Ladan Ali, who dropped off a bag of $120,000 in cash to a juror in the federal Feeding Our Future trial last year in a shocking attempted bribe, will stay out of prison until her sentencing after violating the conditions of her release.

After a DWI arrest, Ali, 32, of Fridley was given a lengthy list of additional conditions for her release — including remote electronic alcohol monitoring and completing an alcohol assessment or treatment program — at a hearing before U.S. Magistrate Judge Doug Micko in St. Paul on Tuesday.

Ali pleaded guilty last September to bribery and is awaiting sentencing in that case. She could face a possible sentence of nearly five to six years in prison.

According to charges filed in Hennepin County District Court last month, a State Patrol trooper stopped Ali on Hwy. 62 on Feb. 14 after she had rear-ended another car on Hwy. 55 and fled the scene.
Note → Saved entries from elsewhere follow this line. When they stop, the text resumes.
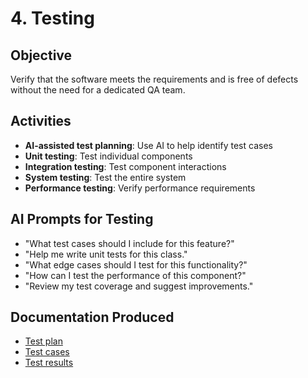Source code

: # 4. Testing

## Objective

Verify that the software meets the requirements and is free of defects without the need for a dedicated QA team.

## Activities

- **AI-assisted test planning**: Use AI to help identify test cases
- **Unit testing**: Test individual components
- **Integration testing**: Test component interactions
- **System testing**: Test the entire system
- **Performance testing**: Verify performance requirements

## AI Prompts for Testing

- "What test cases should I include for this feature?"
- "Help me write unit tests for this class."
- "What edge cases should I test for this functionality?"
- "How can I test the performance of this component?"
- "Review my test coverage and suggest improvements."

## Documentation Produced

- [Test plan](TestPlan-Template.md)
- [Test cases](TestCase-Template.md)
- [Test results](TestResults-Template.md)
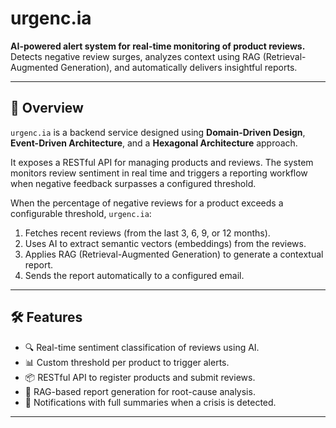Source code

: # urgenc.ia

**AI-powered alert system for real-time monitoring of product reviews.**  
Detects negative review surges, analyzes context using RAG (Retrieval-Augmented Generation), and automatically delivers insightful reports.

---

## 🚀 Overview

`urgenc.ia` is a backend service designed using **Domain-Driven Design**, **Event-Driven Architecture**, and a **Hexagonal Architecture** approach.

It exposes a RESTful API for managing products and reviews. The system monitors review sentiment in real time and triggers a reporting workflow when negative feedback surpasses a configured threshold.

When the percentage of negative reviews for a product exceeds a configurable threshold, `urgenc.ia`:

1. Fetches recent reviews (from the last 3, 6, 9, or 12 months).
2. Uses AI to extract semantic vectors (embeddings) from the reviews.
3. Applies RAG (Retrieval-Augmented Generation) to generate a contextual report.
4. Sends the report automatically to a configured email.

---

## 🛠️ Features

- 🔍 Real-time sentiment classification of reviews using AI.
- 📊 Custom threshold per product to trigger alerts.
- 📦 RESTful API to register products and submit reviews.
- 🧠 RAG-based report generation for root-cause analysis.
- 📧 Notifications with full summaries when a crisis is detected.

---

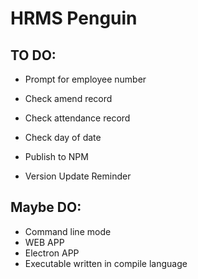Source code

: # HRMS Penguin

## TO DO:

- Prompt for employee number
- Check amend record
- Check attendance record
- Check day of date

- Publish to NPM
- Version Update Reminder

## Maybe DO:

- Command line mode
- WEB APP
- Electron APP
- Executable written in compile language
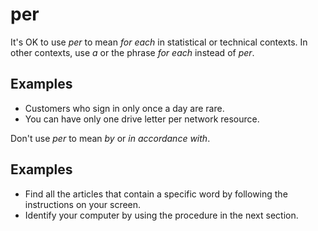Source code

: # per

It's OK to use *per* to mean *for each* in statistical or technical contexts. In other contexts, use *a* or the phrase *for each* instead of *per*.

## Examples

- Customers who sign in only once a day are rare.  
- You can have only one drive letter per network resource.  

Don't use *per* to mean *by* or *in accordance with*.

## Examples

- Find all the articles that contain a specific word by following the instructions on your screen.  
- Identify your computer by using the procedure in the next section.
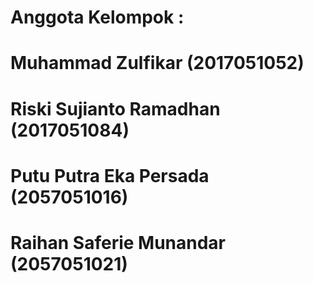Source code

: # Anggota Kelompok :
#
# Muhammad Zulfikar (2017051052)
# Riski Sujianto Ramadhan (2017051084)
# Putu Putra Eka Persada (2057051016)
# Raihan Saferie Munandar (2057051021)

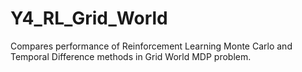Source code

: # Y4_RL_Grid_World
Compares performance of Reinforcement Learning Monte Carlo and Temporal Difference methods in Grid World MDP problem.
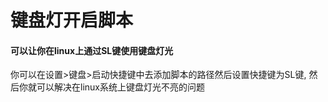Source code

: # 键盘灯开启脚本
#### 可以让你在linux上通过SL键使用键盘灯光
你可以在设置>键盘>启动快捷键中去添加脚本的路径然后设置快捷键为SL键,
然后你就可以解决在linux系统上键盘灯光不亮的问题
According to the trooper who arrested her, she failed a field sobriety test and a breath test showed a blood alcohol content of 0.28%.
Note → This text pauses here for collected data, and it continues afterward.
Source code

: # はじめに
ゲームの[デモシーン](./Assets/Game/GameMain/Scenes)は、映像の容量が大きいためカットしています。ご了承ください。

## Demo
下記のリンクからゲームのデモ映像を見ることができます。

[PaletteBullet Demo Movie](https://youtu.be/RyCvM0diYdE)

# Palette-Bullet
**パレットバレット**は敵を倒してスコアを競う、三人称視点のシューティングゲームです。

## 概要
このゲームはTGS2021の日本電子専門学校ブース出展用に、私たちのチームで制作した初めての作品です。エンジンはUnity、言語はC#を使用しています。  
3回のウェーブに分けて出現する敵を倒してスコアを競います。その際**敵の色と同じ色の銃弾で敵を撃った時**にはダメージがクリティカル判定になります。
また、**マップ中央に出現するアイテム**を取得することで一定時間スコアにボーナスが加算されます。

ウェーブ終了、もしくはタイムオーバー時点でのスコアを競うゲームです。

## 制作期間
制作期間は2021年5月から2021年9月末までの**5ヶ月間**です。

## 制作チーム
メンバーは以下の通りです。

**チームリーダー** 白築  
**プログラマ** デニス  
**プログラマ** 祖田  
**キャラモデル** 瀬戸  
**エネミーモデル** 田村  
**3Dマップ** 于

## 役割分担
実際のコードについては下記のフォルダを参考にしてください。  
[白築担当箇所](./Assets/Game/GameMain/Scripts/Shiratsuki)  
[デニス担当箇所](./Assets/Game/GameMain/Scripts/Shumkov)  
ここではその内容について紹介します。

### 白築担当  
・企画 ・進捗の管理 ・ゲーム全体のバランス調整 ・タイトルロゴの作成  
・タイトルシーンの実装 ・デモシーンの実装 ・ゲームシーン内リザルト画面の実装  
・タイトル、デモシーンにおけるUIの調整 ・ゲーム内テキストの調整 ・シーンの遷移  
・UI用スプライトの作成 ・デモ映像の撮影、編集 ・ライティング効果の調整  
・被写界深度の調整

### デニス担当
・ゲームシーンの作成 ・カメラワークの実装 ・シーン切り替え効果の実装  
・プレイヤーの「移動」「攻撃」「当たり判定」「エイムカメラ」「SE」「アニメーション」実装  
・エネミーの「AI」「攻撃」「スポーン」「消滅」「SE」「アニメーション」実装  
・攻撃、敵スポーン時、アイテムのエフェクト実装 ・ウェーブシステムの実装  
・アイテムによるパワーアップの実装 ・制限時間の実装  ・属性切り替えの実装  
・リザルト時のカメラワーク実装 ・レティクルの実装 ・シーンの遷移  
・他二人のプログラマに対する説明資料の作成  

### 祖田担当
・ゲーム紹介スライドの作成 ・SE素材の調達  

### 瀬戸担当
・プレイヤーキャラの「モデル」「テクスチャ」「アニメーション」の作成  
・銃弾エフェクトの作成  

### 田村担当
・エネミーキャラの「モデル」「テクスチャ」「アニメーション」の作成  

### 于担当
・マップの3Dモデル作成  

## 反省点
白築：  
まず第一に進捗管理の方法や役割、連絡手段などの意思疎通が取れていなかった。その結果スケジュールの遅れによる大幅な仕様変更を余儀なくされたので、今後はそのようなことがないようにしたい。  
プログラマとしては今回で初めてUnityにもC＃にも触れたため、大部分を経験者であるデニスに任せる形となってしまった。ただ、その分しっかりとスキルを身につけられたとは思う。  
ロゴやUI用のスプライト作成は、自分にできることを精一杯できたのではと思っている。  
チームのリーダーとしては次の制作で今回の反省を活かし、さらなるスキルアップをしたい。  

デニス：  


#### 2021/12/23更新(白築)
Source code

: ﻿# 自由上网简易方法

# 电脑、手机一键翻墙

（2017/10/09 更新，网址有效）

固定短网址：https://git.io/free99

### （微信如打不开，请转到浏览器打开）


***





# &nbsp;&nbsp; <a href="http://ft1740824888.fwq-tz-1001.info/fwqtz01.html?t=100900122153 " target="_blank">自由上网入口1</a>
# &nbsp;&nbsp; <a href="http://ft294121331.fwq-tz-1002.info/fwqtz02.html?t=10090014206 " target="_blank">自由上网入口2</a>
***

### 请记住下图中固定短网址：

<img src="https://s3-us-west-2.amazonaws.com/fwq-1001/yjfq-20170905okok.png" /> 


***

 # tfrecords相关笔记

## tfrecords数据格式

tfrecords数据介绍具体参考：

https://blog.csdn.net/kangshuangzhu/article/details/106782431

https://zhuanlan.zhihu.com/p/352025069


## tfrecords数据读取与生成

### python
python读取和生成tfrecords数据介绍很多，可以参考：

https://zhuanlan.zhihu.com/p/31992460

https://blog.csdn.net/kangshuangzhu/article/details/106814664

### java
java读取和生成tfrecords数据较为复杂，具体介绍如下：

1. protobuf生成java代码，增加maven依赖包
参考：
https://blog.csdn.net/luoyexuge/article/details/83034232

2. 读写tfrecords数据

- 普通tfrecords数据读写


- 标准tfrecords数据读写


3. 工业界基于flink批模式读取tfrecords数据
Micko indicated that Ali had already started a treatment program and there would be no additional hearings on the matter. Assistant U.S. Attorney Kimberly Svendsen agreed with the conditions, as did Ali's lawyer, Eric Newmark.

The incident in June was the first attempted bribe of a juror in Minnesota in more than 60 years and led to extra security measures in last year's trial and in another trial this month. Last week, new court documents revealed Ali also controlled a company that received at least $1.6 million from entities involved in the fraud scheme that's at the center of the federal trials.